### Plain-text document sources
------
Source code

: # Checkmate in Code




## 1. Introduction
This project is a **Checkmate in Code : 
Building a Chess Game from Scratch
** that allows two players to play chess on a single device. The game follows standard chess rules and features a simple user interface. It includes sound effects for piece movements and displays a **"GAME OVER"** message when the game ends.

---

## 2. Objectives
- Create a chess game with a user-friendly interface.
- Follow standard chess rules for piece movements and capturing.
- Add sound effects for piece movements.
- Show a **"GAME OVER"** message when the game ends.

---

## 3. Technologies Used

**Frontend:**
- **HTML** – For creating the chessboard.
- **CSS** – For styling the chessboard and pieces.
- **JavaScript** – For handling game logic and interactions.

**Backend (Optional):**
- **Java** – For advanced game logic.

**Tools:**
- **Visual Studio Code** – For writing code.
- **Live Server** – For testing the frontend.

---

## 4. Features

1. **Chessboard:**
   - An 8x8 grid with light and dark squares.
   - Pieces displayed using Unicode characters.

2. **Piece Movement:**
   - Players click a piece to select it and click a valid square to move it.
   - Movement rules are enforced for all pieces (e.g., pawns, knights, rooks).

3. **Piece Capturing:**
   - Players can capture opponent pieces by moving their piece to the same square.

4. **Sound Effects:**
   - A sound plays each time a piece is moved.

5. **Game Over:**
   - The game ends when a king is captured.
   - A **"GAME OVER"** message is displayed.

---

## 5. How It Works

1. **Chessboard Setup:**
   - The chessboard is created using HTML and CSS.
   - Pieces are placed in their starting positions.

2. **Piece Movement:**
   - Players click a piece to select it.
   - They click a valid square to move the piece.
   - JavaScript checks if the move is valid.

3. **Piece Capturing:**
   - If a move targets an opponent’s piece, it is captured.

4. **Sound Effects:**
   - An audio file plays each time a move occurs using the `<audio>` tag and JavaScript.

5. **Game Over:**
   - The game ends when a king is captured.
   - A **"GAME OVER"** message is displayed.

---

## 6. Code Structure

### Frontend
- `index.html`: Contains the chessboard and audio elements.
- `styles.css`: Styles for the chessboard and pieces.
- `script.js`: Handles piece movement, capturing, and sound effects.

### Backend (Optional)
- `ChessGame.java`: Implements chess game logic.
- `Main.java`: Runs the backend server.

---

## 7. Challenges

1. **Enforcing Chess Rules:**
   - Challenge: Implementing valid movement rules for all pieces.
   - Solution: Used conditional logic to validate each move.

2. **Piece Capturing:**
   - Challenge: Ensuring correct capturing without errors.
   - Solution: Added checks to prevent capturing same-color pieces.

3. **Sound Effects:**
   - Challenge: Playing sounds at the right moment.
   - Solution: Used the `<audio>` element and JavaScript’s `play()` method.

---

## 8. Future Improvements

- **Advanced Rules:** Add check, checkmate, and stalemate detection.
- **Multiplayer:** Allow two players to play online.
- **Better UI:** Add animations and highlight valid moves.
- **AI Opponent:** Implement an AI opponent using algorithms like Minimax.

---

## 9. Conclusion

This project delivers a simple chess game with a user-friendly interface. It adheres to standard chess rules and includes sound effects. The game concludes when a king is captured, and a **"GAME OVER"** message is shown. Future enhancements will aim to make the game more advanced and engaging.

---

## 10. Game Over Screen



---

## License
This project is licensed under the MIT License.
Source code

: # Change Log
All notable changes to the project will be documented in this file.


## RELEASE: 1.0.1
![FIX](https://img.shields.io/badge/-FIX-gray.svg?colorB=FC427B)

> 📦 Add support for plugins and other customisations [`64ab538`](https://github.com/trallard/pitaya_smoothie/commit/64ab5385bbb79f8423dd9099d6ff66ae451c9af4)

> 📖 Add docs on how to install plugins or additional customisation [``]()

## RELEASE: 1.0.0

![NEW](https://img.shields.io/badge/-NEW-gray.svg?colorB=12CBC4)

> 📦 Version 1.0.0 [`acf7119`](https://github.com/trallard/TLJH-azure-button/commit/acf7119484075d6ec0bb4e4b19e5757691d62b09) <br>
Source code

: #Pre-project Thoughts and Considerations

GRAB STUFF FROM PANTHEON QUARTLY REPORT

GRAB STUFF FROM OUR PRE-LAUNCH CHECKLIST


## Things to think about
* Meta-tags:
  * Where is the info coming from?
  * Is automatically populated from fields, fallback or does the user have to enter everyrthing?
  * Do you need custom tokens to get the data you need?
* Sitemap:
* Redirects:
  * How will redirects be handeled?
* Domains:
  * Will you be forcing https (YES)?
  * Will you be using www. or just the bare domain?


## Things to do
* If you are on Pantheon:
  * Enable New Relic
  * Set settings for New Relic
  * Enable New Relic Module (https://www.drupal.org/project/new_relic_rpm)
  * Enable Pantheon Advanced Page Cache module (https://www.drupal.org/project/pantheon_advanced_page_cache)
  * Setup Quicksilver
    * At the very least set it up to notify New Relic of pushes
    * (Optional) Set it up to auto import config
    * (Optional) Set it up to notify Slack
------
### What you need to do
The response should consist of the number of lines in the data that hold the word "notify", with nothing added.

### Written solution
2